* _Problem to solve_
Beginning with the first line of the entries below, quote each line until you reach and include the line with "but is not yet".

[Stored data]
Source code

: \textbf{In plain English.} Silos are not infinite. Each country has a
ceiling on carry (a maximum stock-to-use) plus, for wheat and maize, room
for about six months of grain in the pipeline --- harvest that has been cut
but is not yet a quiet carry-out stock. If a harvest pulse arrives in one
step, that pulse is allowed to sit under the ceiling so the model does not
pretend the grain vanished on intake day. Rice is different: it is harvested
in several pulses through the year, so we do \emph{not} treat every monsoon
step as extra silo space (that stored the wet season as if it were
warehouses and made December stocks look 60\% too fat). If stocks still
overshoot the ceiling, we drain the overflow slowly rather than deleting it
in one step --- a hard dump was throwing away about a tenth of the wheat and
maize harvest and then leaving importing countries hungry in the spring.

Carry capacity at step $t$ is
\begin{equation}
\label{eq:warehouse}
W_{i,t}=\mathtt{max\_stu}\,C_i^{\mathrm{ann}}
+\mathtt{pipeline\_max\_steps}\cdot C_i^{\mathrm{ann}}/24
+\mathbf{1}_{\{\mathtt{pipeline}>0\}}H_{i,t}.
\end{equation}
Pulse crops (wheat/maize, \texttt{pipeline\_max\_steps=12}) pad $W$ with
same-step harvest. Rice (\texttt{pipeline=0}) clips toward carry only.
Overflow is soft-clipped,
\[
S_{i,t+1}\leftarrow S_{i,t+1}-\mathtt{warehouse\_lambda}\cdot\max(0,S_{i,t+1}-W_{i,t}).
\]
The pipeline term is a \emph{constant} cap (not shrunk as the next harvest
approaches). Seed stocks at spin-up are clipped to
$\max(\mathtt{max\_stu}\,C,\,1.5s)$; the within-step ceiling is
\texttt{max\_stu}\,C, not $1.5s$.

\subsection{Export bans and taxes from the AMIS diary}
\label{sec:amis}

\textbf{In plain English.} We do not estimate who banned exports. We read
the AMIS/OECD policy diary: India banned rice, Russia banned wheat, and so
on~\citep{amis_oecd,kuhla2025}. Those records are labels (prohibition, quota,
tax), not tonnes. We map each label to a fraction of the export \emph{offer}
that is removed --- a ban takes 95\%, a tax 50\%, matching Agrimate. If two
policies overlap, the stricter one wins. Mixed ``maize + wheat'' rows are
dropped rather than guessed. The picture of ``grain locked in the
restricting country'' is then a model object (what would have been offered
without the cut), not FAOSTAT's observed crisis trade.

* _Exercise response_
Source code

: \textbf{In plain English.} Silos are not infinite. Each country has a
ceiling on carry (a maximum stock-to-use) plus, for wheat and maize, room
for about six months of grain in the pipeline --- harvest that has been cut
but is not yet a quiet carry-out stock. If a harvest pulse arrives in one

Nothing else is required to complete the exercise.